Moreover, the water stop members 2a and 2b are provided on the connecting surfaces of the segments 3, and the segments 3 are connected to each other via the water stop members 2a and 2b in the circumferential direction and the longitudinal direction. Thus, since the water stop members 2a and 2b are disposed on the circumferential surfaces and the longitudinal direction of the segment 3, the water stop members 2a and 2b are compressed when prestress is applied, respectively. Aqueous property can be secured.

Also, since the assembly work of the segment 3 can be performed using the mount 21 that moves on the segment 3, the work is easy. Further, the work scaffold at the tip of the gantry 21 is expanded and contracted, so that the work on the end face in the width direction of the segment 3 is easy.

Moreover, the recessed part 13 is formed in the opposing part of the width direction end surfaces of the segment 3, and after connecting the predetermined number of ring-shaped structures 10 adjacent to a longitudinal direction, the recessed part 13 is filled with the filler 23 from the outside, By solidifying, the shift between the ring-shaped structures 10 can be prevented.

Moreover, when the ring-shaped structure 10 is divided into four in the circumferential direction, the lengths of the bottom segments 4a and the top segments 4c are different from each other with respect to the ring-shaped structures 10 adjacent in the longitudinal direction.
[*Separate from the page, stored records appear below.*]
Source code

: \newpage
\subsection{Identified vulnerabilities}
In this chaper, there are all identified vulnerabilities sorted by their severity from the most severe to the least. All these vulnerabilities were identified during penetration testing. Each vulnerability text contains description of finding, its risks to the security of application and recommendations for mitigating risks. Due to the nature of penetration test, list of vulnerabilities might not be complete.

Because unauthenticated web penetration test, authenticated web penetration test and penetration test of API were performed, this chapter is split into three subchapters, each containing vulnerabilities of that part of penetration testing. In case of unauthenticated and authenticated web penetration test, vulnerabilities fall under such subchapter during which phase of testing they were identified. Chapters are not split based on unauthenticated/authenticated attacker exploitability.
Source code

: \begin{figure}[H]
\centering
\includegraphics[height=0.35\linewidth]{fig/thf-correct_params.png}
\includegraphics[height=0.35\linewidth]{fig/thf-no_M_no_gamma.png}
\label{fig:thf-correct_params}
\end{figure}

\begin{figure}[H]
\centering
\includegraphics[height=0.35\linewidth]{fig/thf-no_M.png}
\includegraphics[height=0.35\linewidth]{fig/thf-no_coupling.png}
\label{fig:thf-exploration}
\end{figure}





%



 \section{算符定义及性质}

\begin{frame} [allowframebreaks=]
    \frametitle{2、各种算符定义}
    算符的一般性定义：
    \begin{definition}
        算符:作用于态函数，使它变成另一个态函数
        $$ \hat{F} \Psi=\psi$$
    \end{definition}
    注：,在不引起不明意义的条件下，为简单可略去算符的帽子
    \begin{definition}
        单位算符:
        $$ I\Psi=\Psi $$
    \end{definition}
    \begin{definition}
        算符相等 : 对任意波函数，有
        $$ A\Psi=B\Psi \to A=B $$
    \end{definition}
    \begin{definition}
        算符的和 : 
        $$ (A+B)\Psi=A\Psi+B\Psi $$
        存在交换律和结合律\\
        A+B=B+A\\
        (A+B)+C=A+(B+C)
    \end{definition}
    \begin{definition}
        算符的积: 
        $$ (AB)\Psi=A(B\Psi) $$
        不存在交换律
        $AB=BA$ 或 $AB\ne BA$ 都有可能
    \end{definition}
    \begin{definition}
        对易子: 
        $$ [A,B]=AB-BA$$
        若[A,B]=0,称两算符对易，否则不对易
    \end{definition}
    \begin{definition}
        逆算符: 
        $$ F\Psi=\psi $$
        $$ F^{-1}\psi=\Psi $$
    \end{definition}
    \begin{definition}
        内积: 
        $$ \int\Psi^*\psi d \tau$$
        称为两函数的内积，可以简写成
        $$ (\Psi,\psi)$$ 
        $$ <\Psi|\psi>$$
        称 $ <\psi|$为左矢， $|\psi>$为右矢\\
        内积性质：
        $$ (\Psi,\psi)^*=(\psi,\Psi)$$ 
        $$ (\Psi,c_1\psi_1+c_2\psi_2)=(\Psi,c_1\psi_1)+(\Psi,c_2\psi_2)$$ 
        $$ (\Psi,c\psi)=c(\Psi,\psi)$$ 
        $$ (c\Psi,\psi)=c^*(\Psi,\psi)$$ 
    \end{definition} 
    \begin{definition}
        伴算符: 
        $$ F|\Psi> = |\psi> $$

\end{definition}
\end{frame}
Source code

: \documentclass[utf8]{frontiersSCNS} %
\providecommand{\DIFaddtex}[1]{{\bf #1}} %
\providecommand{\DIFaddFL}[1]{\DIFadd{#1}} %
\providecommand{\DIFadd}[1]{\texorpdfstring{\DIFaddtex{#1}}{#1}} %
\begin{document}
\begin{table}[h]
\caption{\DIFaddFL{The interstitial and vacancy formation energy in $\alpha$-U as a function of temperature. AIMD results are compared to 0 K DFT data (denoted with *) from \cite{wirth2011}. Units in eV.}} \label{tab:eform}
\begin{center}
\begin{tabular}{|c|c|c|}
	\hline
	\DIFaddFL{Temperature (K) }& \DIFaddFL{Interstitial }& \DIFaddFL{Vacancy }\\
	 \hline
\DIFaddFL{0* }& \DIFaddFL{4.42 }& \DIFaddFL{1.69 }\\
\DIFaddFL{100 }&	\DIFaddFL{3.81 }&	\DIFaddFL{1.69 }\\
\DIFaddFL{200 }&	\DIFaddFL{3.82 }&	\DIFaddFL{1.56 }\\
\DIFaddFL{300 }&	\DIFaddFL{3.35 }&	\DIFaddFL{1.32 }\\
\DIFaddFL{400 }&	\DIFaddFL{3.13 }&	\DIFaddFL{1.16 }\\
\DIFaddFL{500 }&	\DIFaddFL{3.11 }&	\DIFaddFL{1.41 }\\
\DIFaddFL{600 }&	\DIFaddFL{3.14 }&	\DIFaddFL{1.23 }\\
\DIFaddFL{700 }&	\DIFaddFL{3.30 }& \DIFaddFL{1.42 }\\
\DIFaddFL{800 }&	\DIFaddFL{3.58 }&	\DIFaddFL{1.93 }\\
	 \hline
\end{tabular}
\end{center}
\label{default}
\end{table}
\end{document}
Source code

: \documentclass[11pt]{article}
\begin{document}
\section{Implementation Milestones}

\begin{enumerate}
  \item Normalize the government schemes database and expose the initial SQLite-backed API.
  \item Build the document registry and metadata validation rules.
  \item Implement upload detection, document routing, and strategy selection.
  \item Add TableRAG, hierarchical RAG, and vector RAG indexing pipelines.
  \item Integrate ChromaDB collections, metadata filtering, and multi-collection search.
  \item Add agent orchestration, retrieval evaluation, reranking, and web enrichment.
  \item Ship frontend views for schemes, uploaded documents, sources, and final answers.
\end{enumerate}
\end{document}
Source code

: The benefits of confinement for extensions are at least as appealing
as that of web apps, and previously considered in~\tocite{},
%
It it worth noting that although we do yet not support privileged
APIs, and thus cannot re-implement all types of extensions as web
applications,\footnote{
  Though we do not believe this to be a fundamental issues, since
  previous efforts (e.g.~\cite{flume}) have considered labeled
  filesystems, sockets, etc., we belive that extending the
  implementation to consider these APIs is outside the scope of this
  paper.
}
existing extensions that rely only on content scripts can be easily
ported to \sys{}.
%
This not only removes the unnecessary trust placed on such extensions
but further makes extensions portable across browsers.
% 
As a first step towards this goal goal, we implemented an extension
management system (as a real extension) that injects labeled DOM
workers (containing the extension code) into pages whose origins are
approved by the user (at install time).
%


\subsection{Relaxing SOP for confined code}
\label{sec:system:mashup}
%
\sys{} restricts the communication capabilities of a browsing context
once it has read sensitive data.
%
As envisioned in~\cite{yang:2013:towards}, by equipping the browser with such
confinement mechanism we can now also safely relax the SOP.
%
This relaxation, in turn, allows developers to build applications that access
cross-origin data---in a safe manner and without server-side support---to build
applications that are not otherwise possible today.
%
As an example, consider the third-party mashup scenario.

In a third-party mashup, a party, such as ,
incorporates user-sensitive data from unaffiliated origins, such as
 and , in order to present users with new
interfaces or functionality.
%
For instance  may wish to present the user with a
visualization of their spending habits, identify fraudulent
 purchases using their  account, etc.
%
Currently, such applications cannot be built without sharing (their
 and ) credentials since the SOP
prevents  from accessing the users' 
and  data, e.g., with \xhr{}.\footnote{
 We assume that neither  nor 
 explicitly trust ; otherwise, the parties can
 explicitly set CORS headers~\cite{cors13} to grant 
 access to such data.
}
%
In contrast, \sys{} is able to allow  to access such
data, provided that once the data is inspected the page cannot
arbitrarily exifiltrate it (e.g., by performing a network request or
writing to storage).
The positions of the connecting portions in the circumferential direction between the segments 3 can be shifted.

Note that the ring-shaped structure 10 is not limited to four divisions, and may be divided into a plurality of divisions. Moreover, the number of connections in the longitudinal direction of the ring-shaped structure 10 is not limited to the illustrated example.

Next, the construction method of other underground structures will be explained. FIG. 24A is a side view showing a state in which the segments 3 are connected, for example, on the ground instead of the excavated portion, and FIG. 24B is a plan view. In this embodiment, the assembly work of the ring-shaped structure 10 is performed outside the cut-out portion.

First, on the movable frame 22, the bottom segment 4a, the side segment 4b, and the top segment 4c are placed in a laid state. In a state of being arranged in a ring shape, the tension member 5a is inserted into the circumferential sheath, and prestress is applied in the circumferential direction. In addition, the water stop member 2a is arrange | positioned at the end surface of the circumferential direction of each segment 3. As shown in FIG. That is, the plurality of segments 3 having an arch shape are connected in a ring shape in the circumferential direction via the water stop member 2a, and prestress is applied in the circumferential direction, whereby the ring-shaped structure 10 is constructed. The

FIG. 25A is a diagram showing a process of arranging the segment 3 in the cut-out part 31. The ring-shaped structure 10 is disposed on a gantry 22 a installed below (underground) the excavation part 31. In addition, as shown to FIG. 25A, a support work is arrange | positioned at the predetermined | prescribed space | interval in the excavation part 31, and the ring-shaped structure 10 is suspended with the crane from the clearance gap between support works.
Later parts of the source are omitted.